What this task involves.
Find all lines in the listing that include the word "docs", then copy them.

** Excerpted data follows **

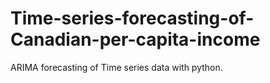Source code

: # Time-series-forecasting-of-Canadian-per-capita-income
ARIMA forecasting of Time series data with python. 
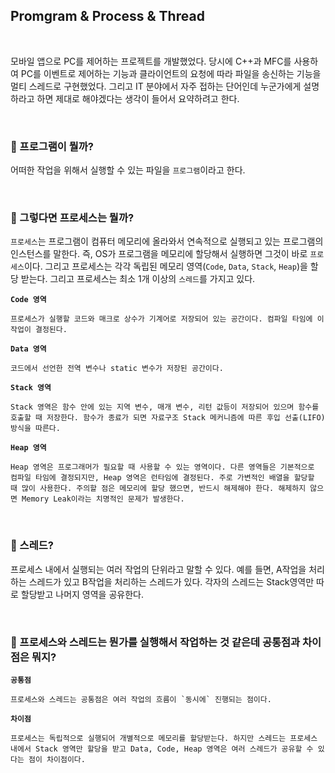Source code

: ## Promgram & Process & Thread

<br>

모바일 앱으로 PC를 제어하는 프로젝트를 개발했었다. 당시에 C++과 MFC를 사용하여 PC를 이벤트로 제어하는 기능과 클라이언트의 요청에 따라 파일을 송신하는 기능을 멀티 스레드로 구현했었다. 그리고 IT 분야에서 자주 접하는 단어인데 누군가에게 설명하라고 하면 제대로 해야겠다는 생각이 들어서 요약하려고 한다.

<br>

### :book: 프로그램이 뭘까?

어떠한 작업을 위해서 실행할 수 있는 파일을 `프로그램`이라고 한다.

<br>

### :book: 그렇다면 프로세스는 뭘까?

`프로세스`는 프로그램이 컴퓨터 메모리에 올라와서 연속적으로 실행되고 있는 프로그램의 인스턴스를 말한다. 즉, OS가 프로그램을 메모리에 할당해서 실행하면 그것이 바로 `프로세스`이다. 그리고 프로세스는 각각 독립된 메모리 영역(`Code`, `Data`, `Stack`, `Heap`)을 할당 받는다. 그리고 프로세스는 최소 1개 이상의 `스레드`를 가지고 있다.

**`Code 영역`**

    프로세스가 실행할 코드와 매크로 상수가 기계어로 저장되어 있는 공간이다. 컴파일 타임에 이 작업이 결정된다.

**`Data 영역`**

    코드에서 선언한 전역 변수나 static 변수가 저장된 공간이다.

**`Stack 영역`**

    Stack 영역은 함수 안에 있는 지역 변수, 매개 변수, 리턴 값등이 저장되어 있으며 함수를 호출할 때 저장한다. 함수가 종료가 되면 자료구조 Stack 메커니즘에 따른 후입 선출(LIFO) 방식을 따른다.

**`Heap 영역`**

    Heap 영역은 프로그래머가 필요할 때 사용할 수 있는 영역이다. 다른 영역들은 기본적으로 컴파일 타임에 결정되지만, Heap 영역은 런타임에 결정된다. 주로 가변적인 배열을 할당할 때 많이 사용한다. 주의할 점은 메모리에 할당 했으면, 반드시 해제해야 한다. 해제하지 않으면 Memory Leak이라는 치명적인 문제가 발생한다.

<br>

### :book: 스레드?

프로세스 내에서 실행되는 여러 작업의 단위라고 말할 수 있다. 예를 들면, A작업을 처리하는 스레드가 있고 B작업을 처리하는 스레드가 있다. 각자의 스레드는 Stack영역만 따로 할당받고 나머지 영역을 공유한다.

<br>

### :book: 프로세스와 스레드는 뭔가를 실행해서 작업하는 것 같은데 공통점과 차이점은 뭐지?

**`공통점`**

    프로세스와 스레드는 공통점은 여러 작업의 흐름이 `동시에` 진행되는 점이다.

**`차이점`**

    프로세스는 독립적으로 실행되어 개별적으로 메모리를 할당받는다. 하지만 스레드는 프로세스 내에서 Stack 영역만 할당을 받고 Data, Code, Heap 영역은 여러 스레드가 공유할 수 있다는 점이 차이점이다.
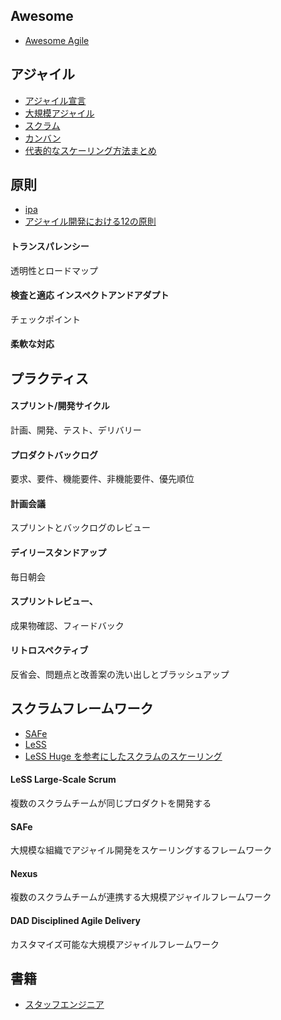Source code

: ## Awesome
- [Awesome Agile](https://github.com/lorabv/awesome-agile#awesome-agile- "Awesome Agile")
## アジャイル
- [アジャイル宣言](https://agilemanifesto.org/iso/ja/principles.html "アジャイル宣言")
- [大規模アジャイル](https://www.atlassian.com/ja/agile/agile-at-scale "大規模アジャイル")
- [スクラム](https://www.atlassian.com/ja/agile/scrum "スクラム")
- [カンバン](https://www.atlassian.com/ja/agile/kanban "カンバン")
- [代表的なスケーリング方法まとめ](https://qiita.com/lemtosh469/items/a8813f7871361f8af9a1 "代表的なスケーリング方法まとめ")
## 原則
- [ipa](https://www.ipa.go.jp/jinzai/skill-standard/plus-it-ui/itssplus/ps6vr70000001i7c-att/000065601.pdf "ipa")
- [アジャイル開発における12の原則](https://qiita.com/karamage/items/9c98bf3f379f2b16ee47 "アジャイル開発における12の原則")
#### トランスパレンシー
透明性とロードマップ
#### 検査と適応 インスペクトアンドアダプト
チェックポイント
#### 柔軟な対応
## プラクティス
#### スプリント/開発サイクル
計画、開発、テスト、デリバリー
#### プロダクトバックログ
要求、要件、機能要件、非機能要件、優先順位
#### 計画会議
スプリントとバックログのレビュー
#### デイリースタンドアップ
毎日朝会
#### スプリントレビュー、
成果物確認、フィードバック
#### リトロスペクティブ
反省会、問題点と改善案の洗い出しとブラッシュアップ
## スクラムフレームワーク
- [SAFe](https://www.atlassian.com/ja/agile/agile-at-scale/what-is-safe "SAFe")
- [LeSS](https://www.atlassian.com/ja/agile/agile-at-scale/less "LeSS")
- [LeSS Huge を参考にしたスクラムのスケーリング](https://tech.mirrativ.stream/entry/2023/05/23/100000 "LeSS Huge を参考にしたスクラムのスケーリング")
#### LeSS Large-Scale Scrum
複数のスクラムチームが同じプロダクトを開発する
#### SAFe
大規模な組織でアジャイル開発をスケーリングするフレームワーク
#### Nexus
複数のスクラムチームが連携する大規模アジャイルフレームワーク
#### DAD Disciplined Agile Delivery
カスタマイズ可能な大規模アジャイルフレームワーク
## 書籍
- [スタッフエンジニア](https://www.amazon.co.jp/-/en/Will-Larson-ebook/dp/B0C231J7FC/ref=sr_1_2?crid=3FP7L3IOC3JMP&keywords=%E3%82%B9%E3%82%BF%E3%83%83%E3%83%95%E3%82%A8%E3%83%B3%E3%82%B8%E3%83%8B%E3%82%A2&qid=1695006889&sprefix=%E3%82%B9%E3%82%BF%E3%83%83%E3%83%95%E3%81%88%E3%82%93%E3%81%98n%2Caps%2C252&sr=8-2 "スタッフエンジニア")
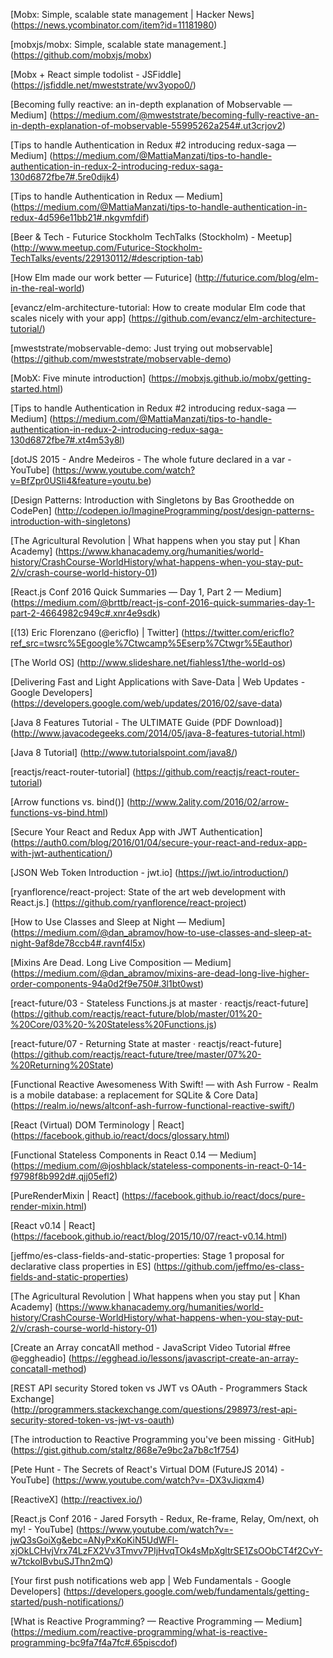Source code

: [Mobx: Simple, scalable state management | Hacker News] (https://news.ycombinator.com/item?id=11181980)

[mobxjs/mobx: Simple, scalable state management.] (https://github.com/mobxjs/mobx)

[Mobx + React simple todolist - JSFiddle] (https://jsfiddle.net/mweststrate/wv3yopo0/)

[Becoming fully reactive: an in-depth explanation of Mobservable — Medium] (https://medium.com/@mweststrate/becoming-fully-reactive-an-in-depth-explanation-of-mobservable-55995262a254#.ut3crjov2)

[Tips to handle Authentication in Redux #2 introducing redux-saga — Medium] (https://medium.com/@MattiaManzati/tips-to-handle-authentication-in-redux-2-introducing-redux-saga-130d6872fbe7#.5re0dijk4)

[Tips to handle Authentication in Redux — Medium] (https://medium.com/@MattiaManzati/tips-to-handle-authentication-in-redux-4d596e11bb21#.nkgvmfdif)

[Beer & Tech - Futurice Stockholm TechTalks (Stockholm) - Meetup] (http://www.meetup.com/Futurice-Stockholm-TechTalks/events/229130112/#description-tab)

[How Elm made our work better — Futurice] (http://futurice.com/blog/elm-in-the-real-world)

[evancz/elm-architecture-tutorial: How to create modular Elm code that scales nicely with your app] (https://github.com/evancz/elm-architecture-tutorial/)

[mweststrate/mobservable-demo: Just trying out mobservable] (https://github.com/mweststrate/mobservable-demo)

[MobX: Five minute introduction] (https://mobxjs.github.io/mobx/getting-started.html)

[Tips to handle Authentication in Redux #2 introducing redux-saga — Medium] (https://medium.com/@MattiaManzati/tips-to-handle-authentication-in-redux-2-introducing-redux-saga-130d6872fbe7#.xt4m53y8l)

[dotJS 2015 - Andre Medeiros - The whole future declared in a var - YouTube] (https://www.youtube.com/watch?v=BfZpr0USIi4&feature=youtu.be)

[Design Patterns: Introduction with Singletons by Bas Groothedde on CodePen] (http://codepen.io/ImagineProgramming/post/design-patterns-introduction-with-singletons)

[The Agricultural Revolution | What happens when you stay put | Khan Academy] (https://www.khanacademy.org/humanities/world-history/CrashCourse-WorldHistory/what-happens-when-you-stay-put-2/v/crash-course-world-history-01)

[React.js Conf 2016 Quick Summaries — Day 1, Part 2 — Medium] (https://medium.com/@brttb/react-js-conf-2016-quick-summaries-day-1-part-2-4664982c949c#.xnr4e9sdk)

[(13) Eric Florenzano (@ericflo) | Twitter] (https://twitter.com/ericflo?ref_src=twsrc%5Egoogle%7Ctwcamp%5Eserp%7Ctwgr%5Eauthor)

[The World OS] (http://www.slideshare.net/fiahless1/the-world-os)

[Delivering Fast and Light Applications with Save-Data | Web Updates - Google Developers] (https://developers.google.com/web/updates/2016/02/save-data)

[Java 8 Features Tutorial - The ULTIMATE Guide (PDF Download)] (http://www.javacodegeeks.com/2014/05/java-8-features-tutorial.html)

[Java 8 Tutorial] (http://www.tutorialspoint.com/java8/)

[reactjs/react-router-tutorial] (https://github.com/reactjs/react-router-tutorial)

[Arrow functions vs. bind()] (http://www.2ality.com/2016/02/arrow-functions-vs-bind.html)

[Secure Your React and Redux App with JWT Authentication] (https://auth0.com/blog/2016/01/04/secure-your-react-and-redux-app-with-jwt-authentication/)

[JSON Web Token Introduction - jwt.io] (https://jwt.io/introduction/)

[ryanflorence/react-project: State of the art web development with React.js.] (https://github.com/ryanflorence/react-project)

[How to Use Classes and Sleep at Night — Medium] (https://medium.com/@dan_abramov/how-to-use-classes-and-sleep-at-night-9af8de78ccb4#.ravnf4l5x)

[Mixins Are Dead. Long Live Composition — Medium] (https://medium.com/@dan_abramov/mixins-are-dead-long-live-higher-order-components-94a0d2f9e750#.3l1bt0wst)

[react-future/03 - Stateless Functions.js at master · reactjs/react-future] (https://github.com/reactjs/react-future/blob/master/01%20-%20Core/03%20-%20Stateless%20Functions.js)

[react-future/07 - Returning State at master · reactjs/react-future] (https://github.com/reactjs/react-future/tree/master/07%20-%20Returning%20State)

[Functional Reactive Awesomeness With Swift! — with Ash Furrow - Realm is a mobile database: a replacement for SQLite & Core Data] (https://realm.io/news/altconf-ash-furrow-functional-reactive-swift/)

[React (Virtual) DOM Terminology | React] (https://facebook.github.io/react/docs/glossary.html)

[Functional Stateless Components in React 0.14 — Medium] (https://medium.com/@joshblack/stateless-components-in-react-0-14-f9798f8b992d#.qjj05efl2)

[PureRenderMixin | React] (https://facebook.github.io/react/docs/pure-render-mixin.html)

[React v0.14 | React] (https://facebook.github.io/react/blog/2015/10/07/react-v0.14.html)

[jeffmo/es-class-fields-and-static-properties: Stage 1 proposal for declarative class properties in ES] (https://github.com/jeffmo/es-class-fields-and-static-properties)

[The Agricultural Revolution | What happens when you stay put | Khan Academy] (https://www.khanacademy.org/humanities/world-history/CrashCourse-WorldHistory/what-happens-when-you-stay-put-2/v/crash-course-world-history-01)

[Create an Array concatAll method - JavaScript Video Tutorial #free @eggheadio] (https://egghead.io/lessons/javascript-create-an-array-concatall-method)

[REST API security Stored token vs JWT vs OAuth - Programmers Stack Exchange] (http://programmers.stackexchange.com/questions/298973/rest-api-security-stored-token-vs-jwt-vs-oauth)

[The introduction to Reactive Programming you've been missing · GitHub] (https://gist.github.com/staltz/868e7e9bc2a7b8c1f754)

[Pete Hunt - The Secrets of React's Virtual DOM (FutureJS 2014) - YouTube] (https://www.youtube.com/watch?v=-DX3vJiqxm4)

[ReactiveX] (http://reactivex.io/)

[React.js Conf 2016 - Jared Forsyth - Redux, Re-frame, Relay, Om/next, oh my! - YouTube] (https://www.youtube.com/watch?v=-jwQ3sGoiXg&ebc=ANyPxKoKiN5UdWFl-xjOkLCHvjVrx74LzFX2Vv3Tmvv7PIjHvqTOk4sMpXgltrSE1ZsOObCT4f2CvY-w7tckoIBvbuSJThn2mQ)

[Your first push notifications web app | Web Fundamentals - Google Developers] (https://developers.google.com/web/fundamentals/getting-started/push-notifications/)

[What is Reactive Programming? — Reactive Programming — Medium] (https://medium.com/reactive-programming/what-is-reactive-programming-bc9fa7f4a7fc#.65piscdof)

** End of Excerpted data **

Solution for this task.
[React (Virtual) DOM Terminology | React] (https://facebook.github.io/react/docs/glossary.html)
[PureRenderMixin | React] (https://facebook.github.io/react/docs/pure-render-mixin.html)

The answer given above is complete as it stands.